***** Provided data

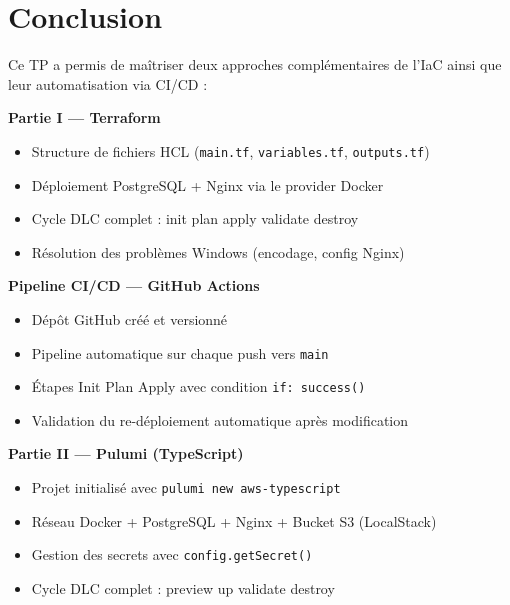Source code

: \documentclass[12pt,a4paper]{article}
\begin{document}
\section{Conclusion}

Ce TP a permis de maîtriser deux approches complémentaires de l'IaC ainsi
que leur automatisation via CI/CD :

\begin{successbox}
\textbf{Partie I --- Terraform} \checkmark
\begin{itemize}[leftmargin=1.5em,topsep=0pt]
  \item Structure de fichiers HCL (\texttt{main.tf}, \texttt{variables.tf}, \texttt{outputs.tf})
  \item Déploiement PostgreSQL + Nginx via le provider Docker
  \item Cycle DLC complet : init \textrightarrow{} plan \textrightarrow{} apply \textrightarrow{} validate \textrightarrow{} destroy
  \item Résolution des problèmes Windows (encodage, config Nginx)
\end{itemize}
\end{successbox}

\vspace{0.5em}

\begin{successbox}
\textbf{Pipeline CI/CD --- GitHub Actions} \checkmark
\begin{itemize}[leftmargin=1.5em,topsep=0pt]
  \item Dépôt GitHub créé et versionné
  \item Pipeline automatique sur chaque push vers \texttt{main}
  \item Étapes Init \textrightarrow{} Plan \textrightarrow{} Apply avec condition \texttt{if: success()}
  \item Validation du re-déploiement automatique après modification
\end{itemize}
\end{successbox}

\vspace{0.5em}

\begin{successbox}
\textbf{Partie II --- Pulumi (TypeScript)} \checkmark
\begin{itemize}[leftmargin=1.5em,topsep=0pt]
  \item Projet initialisé avec \texttt{pulumi new aws-typescript}
  \item Réseau Docker + PostgreSQL + Nginx + Bucket S3 (LocalStack)
  \item Gestion des secrets avec \texttt{config.getSecret()}
  \item Cycle DLC complet : preview \textrightarrow{} up \textrightarrow{} validate \textrightarrow{} destroy
\end{itemize}
\end{successbox}
\end{document}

**********

(Work to be completed)
The response should be the listing above, limited to the lines between the one holding "créé et versionné" and the one holding "Apply avec condition", inclusive, reproduced exactly.

(Final answer)
  \item Dépôt GitHub créé et versionné
  \item Pipeline automatique sur chaque push vers \texttt{main}
  \item Étapes Init \textrightarrow{} Plan \textrightarrow{} Apply avec condition \texttt{if: success()}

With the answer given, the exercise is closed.